# Before & after schnauzer



## poolann (Jan 31, 2013)

I'm really proud of this. My first mini schnauzer.


----------



## poodlecrazy#1 (Jul 2, 2013)

Wow! Great job! Was he a good schnauzer or a typical I hate my legs touched schnauzer ? He looks very sweet.


----------



## poolann (Jan 31, 2013)

She's a very good girl! She belongs to a friend of mine. This one doesn't know she should be dainty so she had tangles, leaves & grass burrs from running in the pasture & playing in the pond. The only place she gave me trouble was getting a burr out of the furnishings on her belly.


----------



## schnauzerpoodle (Apr 21, 2010)

I LOVE mini schnauzers (or is it obvious enough based on my forum handle?)

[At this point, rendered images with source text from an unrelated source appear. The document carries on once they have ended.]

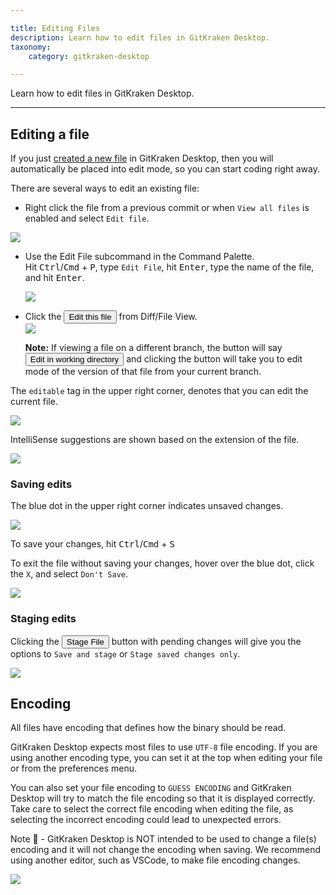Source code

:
 ```yaml
---

title: Editing Files
description: Learn how to edit files in GitKraken Desktop.
taxonomy:
    category: gitkraken-desktop

---
```

Learn how to edit files in GitKraken Desktop.
***

<h>

## Editing a file

If you just [created a new file](/working-with-files/adding-and-removing#adding-a-file) in GitKraken Desktop, then you will automatically be placed into edit mode, so you can start coding right away.

There are several ways to edit an existing file:
 * Right click the file from a previous commit or when `View all files` is enabled and select `Edit file`.

 <img src='/wp-content/uploads/edit-file-menu-2025.png' class="help-center-img img-bordered">

 * Use the Edit File subcommand in the Command Palette.  
 Hit <kbd>Ctrl</kbd>/<kbd>Cmd</kbd> + <kbd>P</kbd>, type `Edit File`, hit <kbd>Enter</kbd>, type the name of the file, and hit <kbd>Enter</kbd>.

    <img src='/wp-content/uploads/edit-file-fuzzy.gif' class="help-center-img img-bordered">
    
 * Click the <button class='button button--primary button--ui button--nolink'>Edit this file</span></button> from Diff/File View.  
    <img src='/wp-content/uploads/edit-file-diff-2025.png' class="help-center-img img-bordered">
    <div class='callout callout--success'>
    <p><strong>Note:</strong> If viewing a file on a different branch, the button will say <button class='button button--primary button--ui button--nolink'>Edit in working directory</span></button> and clicking the button will take you to edit mode of the version of that file from your current branch.</p>
    </div>
 

The `editable` tag in the upper right corner, denotes that you can edit the current file.

<img src='/wp-content/uploads/editable-2025.png' class="help-center-img img-bordered">

IntelliSense suggestions are shown based on the extension of the file.

<img src='/wp-content/uploads/intellisense.png' srcset='/wp-content/uploads/intellisense@2x.png 2x' class="help-center-img img-bordered">

### Saving edits

The blue dot in the upper right corner indicates unsaved changes. 

<img src='/wp-content/uploads/save-changes-2025.png' class="help-center-img img-bordered">

To save your changes, hit <kbd>Ctrl</kbd>/<kbd>Cmd</kbd> + <kbd>S</kbd>

To exit the file without saving your changes, hover over the blue dot, click the `X`, and select `Don't Save`.

<img src='/wp-content/uploads/do-not-save-prompt-2025.png' class="help-center-img img-bordered">

### Staging edits

Clicking the <button class='button button--success button--ui button--nolink'>Stage File</span></button> button with pending changes will give you the options to `Save and stage` or `Stage saved changes only`. 

<img src='/wp-content/uploads/save-stage-2025.png' class="help-center-img img-bordered">

## Encoding

All files have encoding that defines how the binary should be read. 

GitKraken Desktop expects most files to use `UTF-8` file encoding. If you are using another encoding type, you can set it at the top when editing your file or from the preferences menu.

You can also set your file encoding to `GUESS ENCODING` and GitKraken Desktop will try to match the file encoding so that it is displayed correctly. Take care to select the correct file encoding when editing the file, as selecting the incorrect encoding could lead to unexpected errors.

<div class='callout callout--warning'>
    <p>Note 📝 - GitKraken Desktop is NOT intended to be used to change a file(s) encoding and it will not change the encoding when saving. We recommend using another editor, such as VSCode, to make file encoding changes.</p>
</div>

<img src='/wp-content/uploads/preferences-encoding-select.png' class="help-center-img img-bordered">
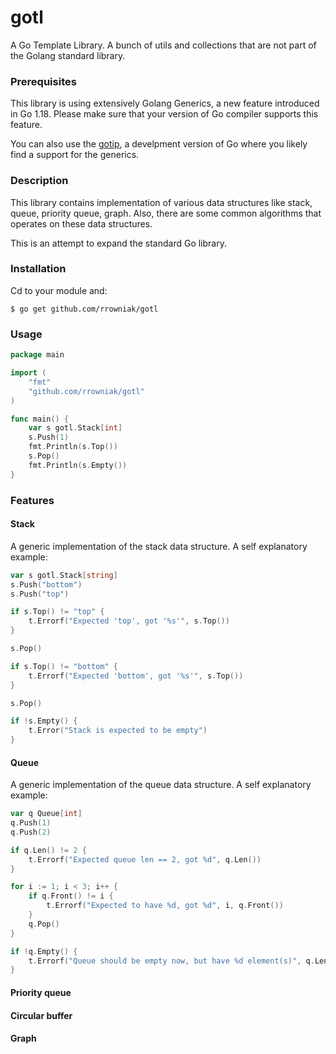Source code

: # gotl
A Go Template Library. A bunch of utils and collections that are not part of the Golang standard library.

### Prerequisites

This library is using extensively Golang Generics, a new feature introduced in Go 1.18. Please make sure that your version of Go compiler supports this feature.

You can also use the [gotip](https://pkg.go.dev/golang.org/dl/gotip), a develpment version of Go where you likely find a support for the generics.

### Description

This library contains implementation of various data structures like stack, queue, priority queue, graph. Also, there are some common algorithms that operates on these data structures.

This is an attempt to expand the standard Go library.

### Installation
Cd to your module and:
```shell
$ go get github.com/rrowniak/gotl
```

### Usage
```go
package main

import (
	"fmt"
	"github.com/rrowniak/gotl"
)

func main() {
	var s gotl.Stack[int]
	s.Push(1)
	fmt.Println(s.Top())
	s.Pop()
	fmt.Println(s.Empty())
}
```

### Features
#### Stack
A generic implementation of the stack data structure. A self explanatory example:
```go
var s gotl.Stack[string]
s.Push("bottom")
s.Push("top")

if s.Top() != "top" {
    t.Errorf("Expected 'top', got '%s'", s.Top())
}

s.Pop()

if s.Top() != "bottom" {
    t.Errorf("Expected 'bottom', got '%s'", s.Top())
}

s.Pop()

if !s.Empty() {
    t.Error("Stack is expected to be empty")
}
```
#### Queue
A generic implementation of the queue data structure. A self explanatory example:
```go
var q Queue[int]
q.Push(1)
q.Push(2)

if q.Len() != 2 {
    t.Errorf("Expected queue len == 2, got %d", q.Len())
}

for i := 1; i < 3; i++ {
    if q.Front() != i {
        t.Errorf("Expected to have %d, got %d", i, q.Front())
    }
    q.Pop()
}

if !q.Empty() {
    t.Errorf("Queue should be empty now, but have %d element(s)", q.Len())
}
```
#### Priority queue
#### Circular buffer
#### Graph

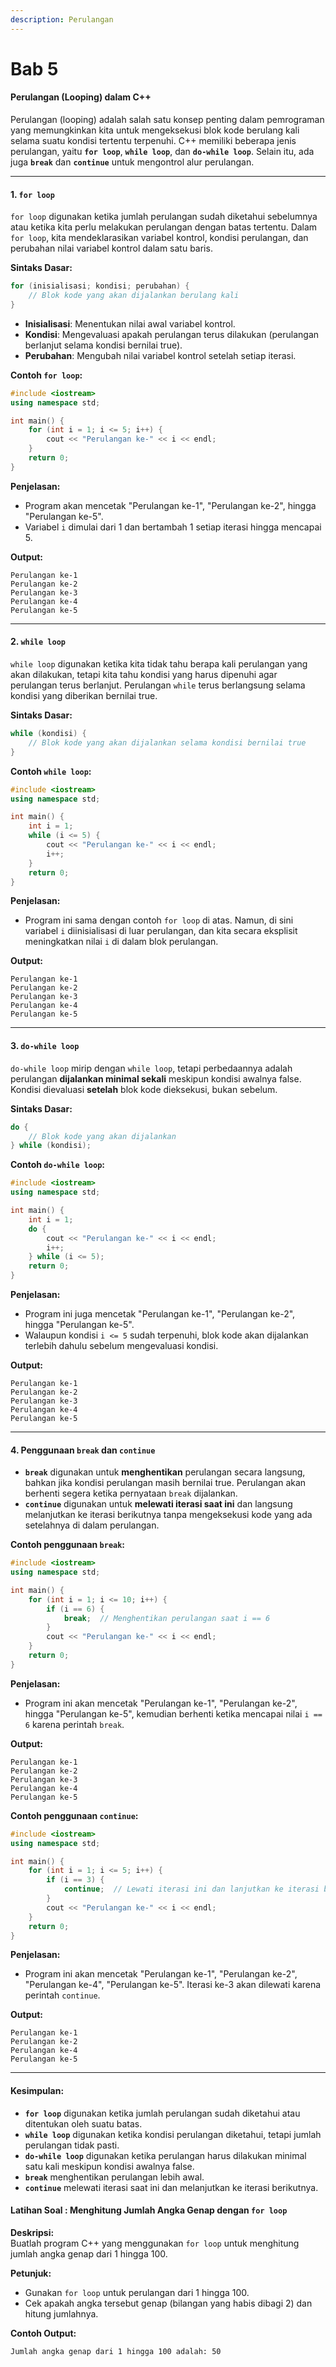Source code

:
 ```yaml
---
description: Perulangan
---
```


# Bab 5

#### **Perulangan (Looping) dalam C++**

Perulangan (looping) adalah salah satu konsep penting dalam pemrograman yang memungkinkan kita untuk mengeksekusi blok kode berulang kali selama suatu kondisi tertentu terpenuhi. C++ memiliki beberapa jenis perulangan, yaitu **`for loop`**, **`while loop`**, dan **`do-while loop`**. Selain itu, ada juga **`break`** dan **`continue`** untuk mengontrol alur perulangan.

***

#### **1. `for loop`**

`for loop` digunakan ketika jumlah perulangan sudah diketahui sebelumnya atau ketika kita perlu melakukan perulangan dengan batas tertentu. Dalam `for loop`, kita mendeklarasikan variabel kontrol, kondisi perulangan, dan perubahan nilai variabel kontrol dalam satu baris.

**Sintaks Dasar:**

```cpp
for (inisialisasi; kondisi; perubahan) {
    // Blok kode yang akan dijalankan berulang kali
}
```

* **Inisialisasi**: Menentukan nilai awal variabel kontrol.
* **Kondisi**: Mengevaluasi apakah perulangan terus dilakukan (perulangan berlanjut selama kondisi bernilai true).
* **Perubahan**: Mengubah nilai variabel kontrol setelah setiap iterasi.

**Contoh `for loop`:**

```cpp
#include <iostream>
using namespace std;

int main() {
    for (int i = 1; i <= 5; i++) {
        cout << "Perulangan ke-" << i << endl;
    }
    return 0;
}
```

**Penjelasan:**

* Program akan mencetak "Perulangan ke-1", "Perulangan ke-2", hingga "Perulangan ke-5".
* Variabel `i` dimulai dari 1 dan bertambah 1 setiap iterasi hingga mencapai 5.

**Output:**

```
Perulangan ke-1
Perulangan ke-2
Perulangan ke-3
Perulangan ke-4
Perulangan ke-5
```

***

#### **2. `while loop`**

`while loop` digunakan ketika kita tidak tahu berapa kali perulangan yang akan dilakukan, tetapi kita tahu kondisi yang harus dipenuhi agar perulangan terus berlanjut. Perulangan `while` terus berlangsung selama kondisi yang diberikan bernilai true.

**Sintaks Dasar:**

```cpp
while (kondisi) {
    // Blok kode yang akan dijalankan selama kondisi bernilai true
}
```

**Contoh `while loop`:**

```cpp
#include <iostream>
using namespace std;

int main() {
    int i = 1;
    while (i <= 5) {
        cout << "Perulangan ke-" << i << endl;
        i++;
    }
    return 0;
}
```

**Penjelasan:**

* Program ini sama dengan contoh `for loop` di atas. Namun, di sini variabel `i` diinisialisasi di luar perulangan, dan kita secara eksplisit meningkatkan nilai `i` di dalam blok perulangan.

**Output:**

```
Perulangan ke-1
Perulangan ke-2
Perulangan ke-3
Perulangan ke-4
Perulangan ke-5
```

***

#### **3. `do-while loop`**

`do-while loop` mirip dengan `while loop`, tetapi perbedaannya adalah perulangan **dijalankan minimal sekali** meskipun kondisi awalnya false. Kondisi dievaluasi **setelah** blok kode dieksekusi, bukan sebelum.

**Sintaks Dasar:**

```cpp
do {
    // Blok kode yang akan dijalankan
} while (kondisi);
```

**Contoh `do-while loop`:**

```cpp
#include <iostream>
using namespace std;

int main() {
    int i = 1;
    do {
        cout << "Perulangan ke-" << i << endl;
        i++;
    } while (i <= 5);
    return 0;
}
```

**Penjelasan:**

* Program ini juga mencetak "Perulangan ke-1", "Perulangan ke-2", hingga "Perulangan ke-5".
* Walaupun kondisi `i <= 5` sudah terpenuhi, blok kode akan dijalankan terlebih dahulu sebelum mengevaluasi kondisi.

**Output:**

```
Perulangan ke-1
Perulangan ke-2
Perulangan ke-3
Perulangan ke-4
Perulangan ke-5
```

***

#### **4. Penggunaan `break` dan `continue`**

* **`break`** digunakan untuk **menghentikan** perulangan secara langsung, bahkan jika kondisi perulangan masih bernilai true. Perulangan akan berhenti segera ketika pernyataan `break` dijalankan.
* **`continue`** digunakan untuk **melewati iterasi saat ini** dan langsung melanjutkan ke iterasi berikutnya tanpa mengeksekusi kode yang ada setelahnya di dalam perulangan.

**Contoh penggunaan `break`:**

```cpp
#include <iostream>
using namespace std;

int main() {
    for (int i = 1; i <= 10; i++) {
        if (i == 6) {
            break;  // Menghentikan perulangan saat i == 6
        }
        cout << "Perulangan ke-" << i << endl;
    }
    return 0;
}
```

**Penjelasan:**

* Program ini akan mencetak "Perulangan ke-1", "Perulangan ke-2", hingga "Perulangan ke-5", kemudian berhenti ketika mencapai nilai `i == 6` karena perintah `break`.

**Output:**

```
Perulangan ke-1
Perulangan ke-2
Perulangan ke-3
Perulangan ke-4
Perulangan ke-5
```

**Contoh penggunaan `continue`:**

```cpp
#include <iostream>
using namespace std;

int main() {
    for (int i = 1; i <= 5; i++) {
        if (i == 3) {
            continue;  // Lewati iterasi ini dan lanjutkan ke iterasi berikutnya
        }
        cout << "Perulangan ke-" << i << endl;
    }
    return 0;
}
```

**Penjelasan:**

* Program ini akan mencetak "Perulangan ke-1", "Perulangan ke-2", "Perulangan ke-4", "Perulangan ke-5". Iterasi ke-3 akan dilewati karena perintah `continue`.

**Output:**

```
Perulangan ke-1
Perulangan ke-2
Perulangan ke-4
Perulangan ke-5
```

***

#### **Kesimpulan:**

* **`for loop`** digunakan ketika jumlah perulangan sudah diketahui atau ditentukan oleh suatu batas.
* **`while loop`** digunakan ketika kondisi perulangan diketahui, tetapi jumlah perulangan tidak pasti.
* **`do-while loop`** digunakan ketika perulangan harus dilakukan minimal satu kali meskipun kondisi awalnya false.
* **`break`** menghentikan perulangan lebih awal.
* **`continue`** melewati iterasi saat ini dan melanjutkan ke iterasi berikutnya.

#### **Latihan Soal : Menghitung Jumlah Angka Genap dengan `for loop`**

**Deskripsi:**\
Buatlah program C++ yang menggunakan `for loop` untuk menghitung jumlah angka genap dari 1 hingga 100.

**Petunjuk:**

* Gunakan `for loop` untuk perulangan dari 1 hingga 100.
* Cek apakah angka tersebut genap (bilangan yang habis dibagi 2) dan hitung jumlahnya.

**Contoh Output:**

```
Jumlah angka genap dari 1 hingga 100 adalah: 50
```
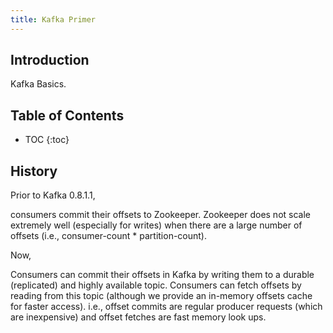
 ```yaml
---
title: Kafka Primer
---
```


## Introduction

Kafka Basics.

## Table of Contents

* TOC
{:toc}

<!--more-->

## History

Prior to Kafka 0.8.1.1, 

>
consumers commit their offsets to Zookeeper. Zookeeper does not scale extremely well (especially for writes) when there are a large number of offsets (i.e., consumer-count * partition-count).

Now,

>
Consumers can commit their offsets in Kafka by writing them to a durable (replicated) and highly available topic.
Consumers can fetch offsets by reading from this topic (although we provide an in-memory offsets cache for faster access).
i.e., offset commits are regular producer requests (which are inexpensive) and offset fetches are fast memory look ups.
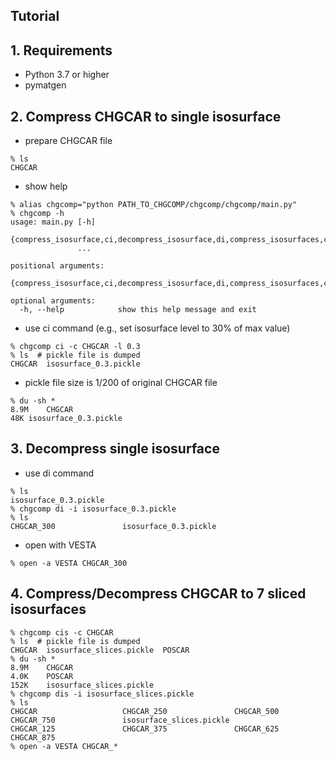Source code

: Tutorial
---------------------------------------------------------
## 1. Requirements
  - Python 3.7 or higher
  - pymatgen
  
## 2. Compress CHGCAR to single isosurface
- prepare CHGCAR file
```
% ls
CHGCAR
```
- show help
```
% alias chgcomp="python PATH_TO_CHGCOMP/chgcomp/chgcomp/main.py"
% chgcomp -h 
usage: main.py [-h]
               {compress_isosurface,ci,decompress_isosurface,di,compress_isosurfaces,cis,decompress_isosurfaces,dis}
               ...

positional arguments:
  {compress_isosurface,ci,decompress_isosurface,di,compress_isosurfaces,cis,decompress_isosurfaces,dis}

optional arguments:
  -h, --help            show this help message and exit
```
- use ci command (e.g., set isosurface level to 30% of max value) 
```
% chgcomp ci -c CHGCAR -l 0.3  
% ls  # pickle file is dumped
CHGCAR  isosurface_0.3.pickle
```
- pickle file size is 1/200 of original CHGCAR file
```
% du -sh *
8.9M	CHGCAR
48K	isosurface_0.3.pickle
```

## 3. Decompress single isosurface
- use di command 
```
% ls
isosurface_0.3.pickle 
% chgcomp di -i isosurface_0.3.pickle 
% ls 
CHGCAR_300               isosurface_0.3.pickle
```
- open with VESTA
```
% open -a VESTA CHGCAR_300
```

## 4. Compress/Decompress CHGCAR to 7 sliced isosurfaces
```
% chgcomp cis -c CHGCAR 
% ls  # pickle file is dumped
CHGCAR  isosurface_slices.pickle  POSCAR
% du -sh *
8.9M	CHGCAR
4.0K	POSCAR
152K	isosurface_slices.pickle
% chgcomp dis -i isosurface_slices.pickle
% ls
CHGCAR                   CHGCAR_250               CHGCAR_500               CHGCAR_750               isosurface_slices.pickle
CHGCAR_125               CHGCAR_375               CHGCAR_625               CHGCAR_875
% open -a VESTA CHGCAR_*
```

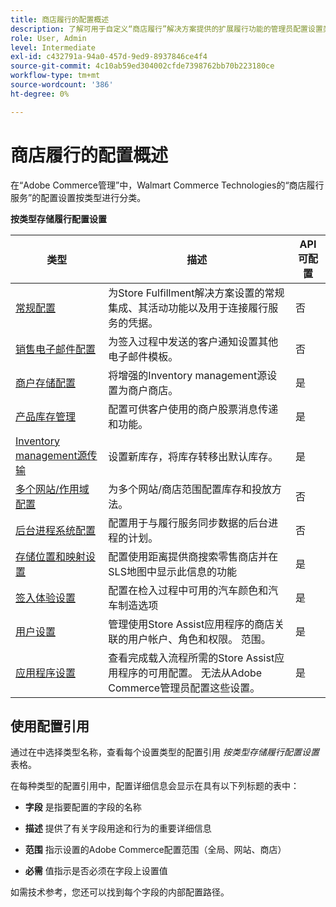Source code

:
 ```yaml
---
title: 商店履行的配置概述
description: 了解可用于自定义“商店履行”解决方案提供的扩展履行功能的管理员配置设置类型，以及指向完成配置说明的链接。
role: User, Admin
level: Intermediate
exl-id: c432791a-94a0-457d-9ed9-8937846ce4f4
source-git-commit: 4c10ab59ed304002cfde7398762bb70b223180ce
workflow-type: tm+mt
source-wordcount: '386'
ht-degree: 0%

---
```


# 商店履行的配置概述

在“Adobe Commerce管理”中，Walmart Commerce Technologies的“商店履行服务”的配置设置按类型进行分类。

**按类型存储履行配置设置**

| **类型** | **描述** | **API可配置** |
|--------------------------------------------------------------------------|--------------------------------------------------------------------------------------------------------------------------------------------------------------------------|----------------------|
| [常规配置](enable-general.md) | 为Store Fulfillment解决方案设置的常规集成、其活动功能以及用于连接履行服务的凭据。 | 否 |
| [销售电子邮件配置](sales-emails.md) | 为签入过程中发送的客户通知设置其他电子邮件模板。 | 否 |
| [商户存储配置](merchant-store-configuration.md) | 将增强的Inventory management源设置为商户商店。 | 是 |
| [产品库存管理](product-stock.md) | 配置可供客户使用的商户股票消息传递和功能。 | 是 |
| [Inventory management源传输](inventory-stock-transfer.md) | 设置新库存，将库存转移出默认库存。 | 是 |
| [多个网站/作用域配置](multi-site-and-scope-config.md) | 为多个网站/商店范围配置库存和投放方法。 | 否 |
| [后台进程系统配置](background-processes.md) | 配置用于与履行服务同步数据的后台进程的计划。 | 否 |
| [存储位置和映射设置](store-location-map-provider-setup.md) | 配置使用距离提供商搜索零售商店并在SLS地图中显示此信息的功能 | 是 |
| [签入体验设置](check-in-experience-setup.md) | 配置在检入过程中可用的汽车颜色和汽车制造选项 | 是 |
| [用户设置](user-setup.md) | 管理使用Store Assist应用程序的商店关联的用户帐户、角色和权限。 范围。 | 是 |
| [应用程序设置](app-setup.md) | 查看完成载入流程所需的Store Assist应用程序的可用配置。 无法从Adobe Commerce管理员配置这些设置。 | 是 |

## 使用配置引用

通过在中选择类型名称，查看每个设置类型的配置引用 _按类型存储履行配置设置_ 表格。

在每种类型的配置引用中，配置详细信息会显示在具有以下列标题的表中：

- **字段** 是指要配置的字段的名称

- **描述** 提供了有关字段用途和行为的重要详细信息

- **范围** 指示设置的Adobe Commerce配置范围（全局、网站、商店）

- **必需** 值指示是否必须在字段上设置值

如需技术参考，您还可以找到每个字段的内部配置路径。
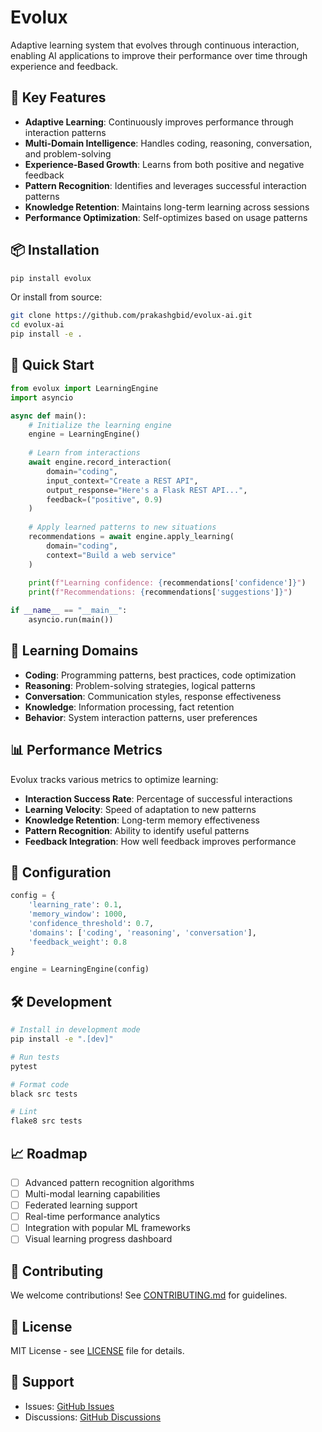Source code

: # Evolux

Adaptive learning system that evolves through continuous interaction, enabling AI applications to improve their performance over time through experience and feedback.

## 🚀 Key Features

- **Adaptive Learning**: Continuously improves performance through interaction patterns
- **Multi-Domain Intelligence**: Handles coding, reasoning, conversation, and problem-solving
- **Experience-Based Growth**: Learns from both positive and negative feedback
- **Pattern Recognition**: Identifies and leverages successful interaction patterns
- **Knowledge Retention**: Maintains long-term learning across sessions
- **Performance Optimization**: Self-optimizes based on usage patterns

## 📦 Installation

```bash
pip install evolux
```

Or install from source:

```bash
git clone https://github.com/prakashgbid/evolux-ai.git
cd evolux-ai
pip install -e .
```

## 🎯 Quick Start

```python
from evolux import LearningEngine
import asyncio

async def main():
    # Initialize the learning engine
    engine = LearningEngine()
    
    # Learn from interactions
    await engine.record_interaction(
        domain="coding",
        input_context="Create a REST API",
        output_response="Here's a Flask REST API...",
        feedback=("positive", 0.9)
    )
    
    # Apply learned patterns to new situations
    recommendations = await engine.apply_learning(
        domain="coding",
        context="Build a web service"
    )
    
    print(f"Learning confidence: {recommendations['confidence']}")
    print(f"Recommendations: {recommendations['suggestions']}")

if __name__ == "__main__":
    asyncio.run(main())
```

## 🧠 Learning Domains

- **Coding**: Programming patterns, best practices, code optimization
- **Reasoning**: Problem-solving strategies, logical patterns
- **Conversation**: Communication styles, response effectiveness  
- **Knowledge**: Information processing, fact retention
- **Behavior**: System interaction patterns, user preferences

## 📊 Performance Metrics

Evolux tracks various metrics to optimize learning:

- **Interaction Success Rate**: Percentage of successful interactions
- **Learning Velocity**: Speed of adaptation to new patterns
- **Knowledge Retention**: Long-term memory effectiveness
- **Pattern Recognition**: Ability to identify useful patterns
- **Feedback Integration**: How well feedback improves performance

## 🔧 Configuration

```python
config = {
    'learning_rate': 0.1,
    'memory_window': 1000,
    'confidence_threshold': 0.7,
    'domains': ['coding', 'reasoning', 'conversation'],
    'feedback_weight': 0.8
}

engine = LearningEngine(config)
```

## 🛠️ Development

```bash
# Install in development mode
pip install -e ".[dev]"

# Run tests
pytest

# Format code
black src tests

# Lint
flake8 src tests
```

## 📈 Roadmap

- [ ] Advanced pattern recognition algorithms
- [ ] Multi-modal learning capabilities
- [ ] Federated learning support
- [ ] Real-time performance analytics
- [ ] Integration with popular ML frameworks
- [ ] Visual learning progress dashboard

## 🤝 Contributing

We welcome contributions! See [CONTRIBUTING.md](CONTRIBUTING.md) for guidelines.

## 📝 License

MIT License - see [LICENSE](LICENSE) file for details.

## 💬 Support

- Issues: [GitHub Issues](https://github.com/prakashgbid/evolux-ai/issues)
- Discussions: [GitHub Discussions](https://github.com/prakashgbid/evolux-ai/discussions)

I think you did a lovely job. Is she a salt & pepper or a white? Cant tell for sure from the pics.


----------



## Suddenly (Aug 8, 2013)

Great job!! I had a mini schnauzer growing up, hated the mailman. Great dog!


----------



## poolann (Jan 31, 2013)

schnauzerpoodle said:


> I LOVE mini schnauzers (or is it obvious enough based on my forum handle?)
> 
> I think you did a lovely job. Is she a salt & pepper or a white? Cant tell for sure from the pics.


I believe a white. She has very few dark hairs that are coarser than the rest of her coat kinda sprinkled throughout.


----------